In general, viral hepatitis can be prevented through vaccination, risk reduction education and transmission diminution [15]. Reductions in community incidence rates of HIV infection and Hepatitis B among IDUs have also been noted in association with syringe exchange programs [16]. Yet syringe exchange approach has controversially mixed results. Vaccination is a widely accepted strategy for lowering the incidence of HBV infection in HIV-infected individuals [2].
HBV and HIV co-infection is an emerging health issue in Nepal.
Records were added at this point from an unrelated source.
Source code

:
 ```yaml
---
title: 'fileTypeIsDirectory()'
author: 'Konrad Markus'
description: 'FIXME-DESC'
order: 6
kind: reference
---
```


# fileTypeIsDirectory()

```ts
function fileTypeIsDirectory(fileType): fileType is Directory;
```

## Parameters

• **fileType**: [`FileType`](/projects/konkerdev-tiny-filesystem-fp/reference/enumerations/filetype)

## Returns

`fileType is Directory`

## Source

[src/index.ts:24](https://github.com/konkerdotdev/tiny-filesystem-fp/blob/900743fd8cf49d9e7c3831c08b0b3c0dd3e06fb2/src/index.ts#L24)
HBV co-infection was found more among those having multiple sex partners. Mean CD4 cell count was found to be higher among HBV uninfected individuals than HBV co-infected ones after ART. Hence, ART plays an important role in increasing CD4 cell count and this increment is more among HBV uninfected HIV positive individuals.
Limitations
The limitations of the study, due to resource constraints, were along the following lines:
HBeAg, anti-HBe and HBV DNA could not be included.
Patients taking medication for HBV infection could not be incorporated.
Relationship between helper T cell and suppresser T cell could not be ascertained.
Acknowledgement
Had there been no support from SPARSHA Nepal (Kathmandu); Sukhra Raj Tropical and Infectious Disease Hospital (Teku, Kathmandu); and BPKIHS, Dharan; the study could not have been completed. A sincere gratitude to all the HIV infected individuals who kindly co-operated for the study despite ill health. Due concern is expressed to all the crew members of the study. Special thanks to Prof. Suman Rijal and Dr. Naveen Pandey from Department of Internal Medicine, BPKIHS for kind co-operation.